Just a few quick notes from the meeting (recording will be up shortly).
The business has grown revenue at 76%pa, on average, over the last 5 years. Or about 50% if you only look at organic growth.
MD Peter Cook said that they were currently on a $4m+ per month run rate, so about $50m per year (compared to $32.5m for FY21).
So, taking that at face value, you have a business that is on a forward Price-to-sales of 1.4x. Further, one with $14m of cash (post Reckon dividend), and that is focused on hitting CF breakeven in the near term. Even under the current burn rate they have an 18 month runway.
While payment processing is the lion's share of revenue, you have a few new initiatives that look set to come on line in the coming year or so.
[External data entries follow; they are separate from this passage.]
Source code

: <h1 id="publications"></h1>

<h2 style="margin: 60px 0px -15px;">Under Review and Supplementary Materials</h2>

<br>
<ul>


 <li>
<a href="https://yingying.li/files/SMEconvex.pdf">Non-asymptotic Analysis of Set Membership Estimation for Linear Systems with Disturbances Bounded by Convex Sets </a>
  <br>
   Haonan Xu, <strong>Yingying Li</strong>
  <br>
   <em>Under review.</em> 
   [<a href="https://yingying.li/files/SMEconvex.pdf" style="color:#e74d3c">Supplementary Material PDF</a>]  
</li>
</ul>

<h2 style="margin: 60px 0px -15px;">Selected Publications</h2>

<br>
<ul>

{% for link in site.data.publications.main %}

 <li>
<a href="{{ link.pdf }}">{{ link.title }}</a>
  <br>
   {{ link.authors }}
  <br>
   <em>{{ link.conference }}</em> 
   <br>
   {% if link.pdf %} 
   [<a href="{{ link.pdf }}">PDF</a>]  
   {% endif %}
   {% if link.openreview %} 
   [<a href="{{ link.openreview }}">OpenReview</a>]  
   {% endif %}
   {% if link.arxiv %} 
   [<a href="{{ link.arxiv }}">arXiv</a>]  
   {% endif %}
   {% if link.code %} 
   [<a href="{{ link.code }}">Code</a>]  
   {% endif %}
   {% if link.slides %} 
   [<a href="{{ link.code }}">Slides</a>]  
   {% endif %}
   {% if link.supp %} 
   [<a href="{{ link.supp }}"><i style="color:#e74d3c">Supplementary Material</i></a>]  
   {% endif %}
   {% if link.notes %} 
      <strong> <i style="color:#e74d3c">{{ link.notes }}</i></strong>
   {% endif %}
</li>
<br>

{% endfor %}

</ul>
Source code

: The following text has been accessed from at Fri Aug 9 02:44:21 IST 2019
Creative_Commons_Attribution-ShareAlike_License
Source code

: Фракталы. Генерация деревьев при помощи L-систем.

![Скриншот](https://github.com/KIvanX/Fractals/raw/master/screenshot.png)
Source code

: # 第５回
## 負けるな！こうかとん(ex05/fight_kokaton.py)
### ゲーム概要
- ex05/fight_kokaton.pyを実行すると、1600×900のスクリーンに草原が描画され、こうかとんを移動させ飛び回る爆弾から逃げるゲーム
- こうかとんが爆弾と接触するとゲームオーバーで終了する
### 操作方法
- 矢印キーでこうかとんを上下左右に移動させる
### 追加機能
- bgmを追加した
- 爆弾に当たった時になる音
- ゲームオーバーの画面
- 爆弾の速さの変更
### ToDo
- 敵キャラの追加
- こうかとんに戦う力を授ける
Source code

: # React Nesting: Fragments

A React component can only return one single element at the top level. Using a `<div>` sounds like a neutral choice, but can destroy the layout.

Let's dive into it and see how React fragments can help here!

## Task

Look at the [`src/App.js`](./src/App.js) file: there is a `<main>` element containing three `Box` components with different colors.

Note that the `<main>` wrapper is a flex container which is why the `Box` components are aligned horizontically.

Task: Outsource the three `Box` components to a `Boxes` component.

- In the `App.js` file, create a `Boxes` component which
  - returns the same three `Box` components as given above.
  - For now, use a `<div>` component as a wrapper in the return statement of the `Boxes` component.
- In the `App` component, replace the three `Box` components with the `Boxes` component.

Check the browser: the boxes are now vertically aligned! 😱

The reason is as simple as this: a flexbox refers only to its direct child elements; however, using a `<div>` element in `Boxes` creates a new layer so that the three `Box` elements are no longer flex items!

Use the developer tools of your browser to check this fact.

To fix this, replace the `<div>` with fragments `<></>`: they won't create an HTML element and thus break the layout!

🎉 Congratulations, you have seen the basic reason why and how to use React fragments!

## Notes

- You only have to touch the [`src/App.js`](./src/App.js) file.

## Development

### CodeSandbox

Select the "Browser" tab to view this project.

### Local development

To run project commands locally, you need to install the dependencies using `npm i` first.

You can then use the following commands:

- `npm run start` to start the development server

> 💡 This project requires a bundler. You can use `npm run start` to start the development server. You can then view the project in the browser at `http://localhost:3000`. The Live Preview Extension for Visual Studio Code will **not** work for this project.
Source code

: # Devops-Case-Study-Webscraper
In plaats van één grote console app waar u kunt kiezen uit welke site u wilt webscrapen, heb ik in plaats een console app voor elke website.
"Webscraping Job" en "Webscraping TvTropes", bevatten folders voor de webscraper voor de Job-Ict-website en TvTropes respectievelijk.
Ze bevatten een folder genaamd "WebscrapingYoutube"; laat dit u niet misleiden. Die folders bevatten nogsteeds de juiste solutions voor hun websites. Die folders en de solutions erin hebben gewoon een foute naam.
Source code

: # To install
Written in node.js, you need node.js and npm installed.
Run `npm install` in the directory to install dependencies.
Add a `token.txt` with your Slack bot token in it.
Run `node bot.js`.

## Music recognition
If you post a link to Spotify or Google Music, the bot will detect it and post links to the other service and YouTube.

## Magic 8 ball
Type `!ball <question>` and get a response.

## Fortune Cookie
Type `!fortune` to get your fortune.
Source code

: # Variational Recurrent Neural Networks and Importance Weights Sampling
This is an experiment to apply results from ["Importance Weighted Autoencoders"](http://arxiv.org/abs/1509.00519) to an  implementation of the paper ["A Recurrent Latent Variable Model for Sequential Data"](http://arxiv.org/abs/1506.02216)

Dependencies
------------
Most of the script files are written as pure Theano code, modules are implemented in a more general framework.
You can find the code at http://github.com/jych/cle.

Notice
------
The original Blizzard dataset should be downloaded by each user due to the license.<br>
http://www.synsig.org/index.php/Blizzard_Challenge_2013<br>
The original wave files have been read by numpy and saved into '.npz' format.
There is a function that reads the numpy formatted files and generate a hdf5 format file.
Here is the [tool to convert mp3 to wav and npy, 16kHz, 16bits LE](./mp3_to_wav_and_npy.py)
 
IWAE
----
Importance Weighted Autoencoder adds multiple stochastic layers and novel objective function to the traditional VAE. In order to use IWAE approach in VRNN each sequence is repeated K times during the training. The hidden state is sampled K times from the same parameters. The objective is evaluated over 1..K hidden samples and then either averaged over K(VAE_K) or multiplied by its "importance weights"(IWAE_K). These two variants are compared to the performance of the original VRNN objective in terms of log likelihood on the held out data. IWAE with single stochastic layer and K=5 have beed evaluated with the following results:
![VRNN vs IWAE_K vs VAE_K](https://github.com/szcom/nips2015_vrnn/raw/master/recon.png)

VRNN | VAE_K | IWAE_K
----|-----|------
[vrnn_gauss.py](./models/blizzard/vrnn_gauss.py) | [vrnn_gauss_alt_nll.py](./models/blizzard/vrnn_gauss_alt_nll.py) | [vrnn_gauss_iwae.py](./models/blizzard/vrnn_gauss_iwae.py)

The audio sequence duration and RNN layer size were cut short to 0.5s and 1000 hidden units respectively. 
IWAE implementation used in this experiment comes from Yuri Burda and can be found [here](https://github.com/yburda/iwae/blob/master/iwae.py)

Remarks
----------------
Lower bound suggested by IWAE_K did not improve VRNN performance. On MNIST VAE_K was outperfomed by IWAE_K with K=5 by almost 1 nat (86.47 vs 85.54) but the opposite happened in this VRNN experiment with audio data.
The stablecoin initiative is fascinating, and I think there's a legitimate use case there -- but it's a fast evolving space and I'd consider this aspect of the business as very speculative at this early stage.
At any rate, given all of that, Novatti looks dirt cheap. PROVIDED they do indeed maintain sales momentum, pivot to CF+ and manage to scale effectively. On that last point, Peter did mention the attractive economics you see in payments companies when they do hit scale, so hopefully he's focused on seeing that realised.
And I personally have no doubt that Peter is right when he talks about the digital transformation of payments. Whether or not Novatti ends up doing well, this is space that is going to change very rapidly over the coming decade -- So i think he's right to point to massive industry tailwinds.
The harder part is understanding Novatti's chances of winning in a competitive space with lots of notable players. Peter said that it's not all about cost but increasingly functionality -- that is, their customers want to make and receive payments, but these need to integrate into existing ERP systems. And worth remembering too that half their customers are other payment providers, so it's not that all players in payments are competing with each other.
He was also at pains to point out the competitive advantage afforded by the licensing regime, as well as their various partner agreements (eg Visa, Apple Pay etc). Obtaining the banking license, which seems more like a question of when, not if, will be a good advantage.
Anyway, i'm missing a lot here, but just writing down a few thoughts while it's still fresh. I might take a small watching position on Strawman.